Answer: b — Both forms are genuine flirtation; they differ in function. A common misreading occurs when one party treats recreational flirtation as terminal while the other intends it as recreational.


8. Research on response latency in digital flirtation finds that:

a) Faster responses consistently signal romantic interest b) Response time carries no signal value in text-based communication c) Response latency takes on elevated signal weight in text-based communication because many nonverbal channels are unavailable as cues d) Delayed responses are universally interpreted as disinterest

Answer: c — When gaze, proximity, touch, and vocal prosody are unavailable, timing of response becomes one of the few available indicators of engagement and interest, and therefore carries more signal weight than in face-to-face interaction.


9. The sexual overperception bias refers to:

a) Women's tendency to perceive male behavior as more aggressive than intended b) The tendency (documented more strongly in men) to interpret ambiguous social cues as indicating more sexual or romantic interest than the other person intends c) The tendency for both sexes to underestimate their own attractiveness d) The perception that sexual attractiveness is more important than personality in mate selection

Answer: b — The sexual overperception bias (Haselton et al.) is a documented population tendency, more common in men in heterosexual contexts, to interpret ambiguous friendly behavior as indicating romantic or sexual interest.


10. The Okafor-Reyes "dual-structure model" of flirtation proposes:

a) That flirtation has both biological and social causes operating simultaneously b) That flirtation has a universal deep structure (graduated, deniable, reciprocation-based) and a culturally variable surface structure (specific behaviors) c) That flirtation serves two functions simultaneously: signaling interest and testing rejection tolerance d) That flirtatious interactions are governed by two different scripts depending on who initiates

Answer: b — The dual-structure model emerged from comparing behavioral coding data across six countries and proposed that structural features of flirtation are consistent across cultures while the specific behavioral content varies.


11. Research on cross-sex friendship perception asymmetry finds that:

a) Women consistently overestimate men's romantic interest in them b) Men consistently overestimate women friends' romantic interest, and men are more likely to be romantically interested in female friends than women are in male friends c) Romantic interest is equally common in cross-sex friendships regardless of gender d) The "friend zone" is primarily a feature of relationships between people of the same sex

Answer: b — Multiple studies have documented this asymmetry.

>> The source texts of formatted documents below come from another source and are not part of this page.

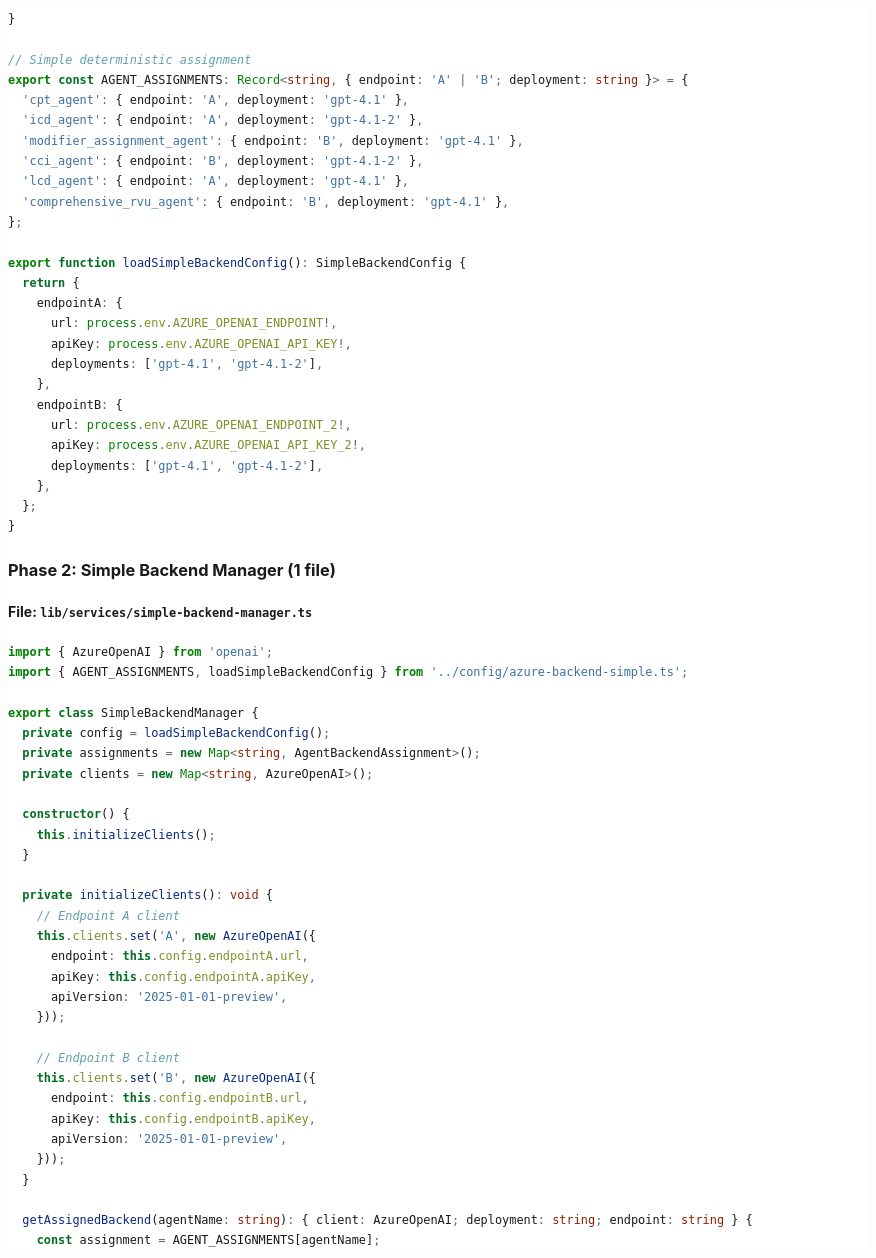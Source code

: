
 ```typescript
}

// Simple deterministic assignment
export const AGENT_ASSIGNMENTS: Record<string, { endpoint: 'A' | 'B'; deployment: string }> = {
  'cpt_agent': { endpoint: 'A', deployment: 'gpt-4.1' },
  'icd_agent': { endpoint: 'A', deployment: 'gpt-4.1-2' },
  'modifier_assignment_agent': { endpoint: 'B', deployment: 'gpt-4.1' },
  'cci_agent': { endpoint: 'B', deployment: 'gpt-4.1-2' },
  'lcd_agent': { endpoint: 'A', deployment: 'gpt-4.1' },
  'comprehensive_rvu_agent': { endpoint: 'B', deployment: 'gpt-4.1' },
};

export function loadSimpleBackendConfig(): SimpleBackendConfig {
  return {
    endpointA: {
      url: process.env.AZURE_OPENAI_ENDPOINT!,
      apiKey: process.env.AZURE_OPENAI_API_KEY!,
      deployments: ['gpt-4.1', 'gpt-4.1-2'],
    },
    endpointB: {
      url: process.env.AZURE_OPENAI_ENDPOINT_2!,
      apiKey: process.env.AZURE_OPENAI_API_KEY_2!,
      deployments: ['gpt-4.1', 'gpt-4.1-2'],
    },
  };
}
```

### Phase 2: Simple Backend Manager (1 file)

#### File: `lib/services/simple-backend-manager.ts`
```typescript
import { AzureOpenAI } from 'openai';
import { AGENT_ASSIGNMENTS, loadSimpleBackendConfig } from '../config/azure-backend-simple.ts';

export class SimpleBackendManager {
  private config = loadSimpleBackendConfig();
  private assignments = new Map<string, AgentBackendAssignment>();
  private clients = new Map<string, AzureOpenAI>();
  
  constructor() {
    this.initializeClients();
  }
  
  private initializeClients(): void {
    // Endpoint A client
    this.clients.set('A', new AzureOpenAI({
      endpoint: this.config.endpointA.url,
      apiKey: this.config.endpointA.apiKey,
      apiVersion: '2025-01-01-preview',
    }));
    
    // Endpoint B client
    this.clients.set('B', new AzureOpenAI({
      endpoint: this.config.endpointB.url,
      apiKey: this.config.endpointB.apiKey,
      apiVersion: '2025-01-01-preview',
    }));
  }
  
  getAssignedBackend(agentName: string): { client: AzureOpenAI; deployment: string; endpoint: string } {
    const assignment = AGENT_ASSIGNMENTS[agentName];
```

Importantly, the research does not attribute this to deceptive behavior by women, but to the interpretive tendencies of romantically interested men.


12. The chapter concludes that the ambiguity characteristic of flirtation is best understood as:

a) A communication failure that technology may eventually solve b) Evidence that people are fundamentally dishonest about their romantic intentions c) A functional feature of the behavior's design that serves multiple interests simultaneously d) A cultural artifact that more direct cultures have largely overcome

Answer: c — Ambiguity serves face-protection, quality-testing, arousal maintenance, and strategic coordination functions simultaneously. It is the behavior's central architecture, not an imperfection.